● **EXERCISE BRIEF**
Down to the last line, set the entries down again exactly.

Saved data entries
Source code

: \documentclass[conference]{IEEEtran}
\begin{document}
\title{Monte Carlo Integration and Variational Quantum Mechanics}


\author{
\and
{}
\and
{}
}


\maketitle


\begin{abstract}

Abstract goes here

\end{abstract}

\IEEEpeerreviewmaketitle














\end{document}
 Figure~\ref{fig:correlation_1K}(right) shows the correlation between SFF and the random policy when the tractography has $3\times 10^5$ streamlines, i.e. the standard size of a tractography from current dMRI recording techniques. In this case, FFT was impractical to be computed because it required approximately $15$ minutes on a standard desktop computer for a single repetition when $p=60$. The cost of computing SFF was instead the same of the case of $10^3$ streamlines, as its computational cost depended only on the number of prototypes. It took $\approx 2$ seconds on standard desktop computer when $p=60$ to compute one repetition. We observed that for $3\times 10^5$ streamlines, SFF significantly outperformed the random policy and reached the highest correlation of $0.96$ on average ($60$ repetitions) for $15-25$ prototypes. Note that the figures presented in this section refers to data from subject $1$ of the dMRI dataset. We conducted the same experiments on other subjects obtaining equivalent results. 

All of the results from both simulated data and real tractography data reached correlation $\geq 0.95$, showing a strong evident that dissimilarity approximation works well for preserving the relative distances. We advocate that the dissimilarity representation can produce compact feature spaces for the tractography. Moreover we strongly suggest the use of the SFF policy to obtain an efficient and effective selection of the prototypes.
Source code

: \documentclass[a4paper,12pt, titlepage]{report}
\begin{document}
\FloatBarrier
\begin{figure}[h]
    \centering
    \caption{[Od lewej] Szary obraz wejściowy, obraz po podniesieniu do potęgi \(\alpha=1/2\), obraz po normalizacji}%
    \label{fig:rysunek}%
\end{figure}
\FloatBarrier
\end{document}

● **SOLUTION TO THIS EXERCISE**
Source code

: \documentclass[conference]{IEEEtran}
\begin{document}
\title{Monte Carlo Integration and Variational Quantum Mechanics}


\author{
\and
{}
\and
{}
}


\maketitle


\begin{abstract}

Abstract goes here

\end{abstract}

\IEEEpeerreviewmaketitle














\end{document}
 Figure~\ref{fig:correlation_1K}(right) shows the correlation between SFF and the random policy when the tractography has $3\times 10^5$ streamlines, i.e. the standard size of a tractography from current dMRI recording techniques. In this case, FFT was impractical to be computed because it required approximately $15$ minutes on a standard desktop computer for a single repetition when $p=60$. The cost of computing SFF was instead the same of the case of $10^3$ streamlines, as its computational cost depended only on the number of prototypes. It took $\approx 2$ seconds on standard desktop computer when $p=60$ to compute one repetition. We observed that for $3\times 10^5$ streamlines, SFF significantly outperformed the random policy and reached the highest correlation of $0.96$ on average ($60$ repetitions) for $15-25$ prototypes. Note that the figures presented in this section refers to data from subject $1$ of the dMRI dataset. We conducted the same experiments on other subjects obtaining equivalent results. 

All of the results from both simulated data and real tractography data reached correlation $\geq 0.95$, showing a strong evident that dissimilarity approximation works well for preserving the relative distances. We advocate that the dissimilarity representation can produce compact feature spaces for the tractography. Moreover we strongly suggest the use of the SFF policy to obtain an efficient and effective selection of the prototypes.
Source code

: \documentclass[a4paper,12pt, titlepage]{report}
\begin{document}
\FloatBarrier
\begin{figure}[h]
    \centering
    \caption{[Od lewej] Szary obraz wejściowy, obraz po podniesieniu do potęgi \(\alpha=1/2\), obraz po normalizacji}%
    \label{fig:rysunek}%
\end{figure}
\FloatBarrier
\end{document}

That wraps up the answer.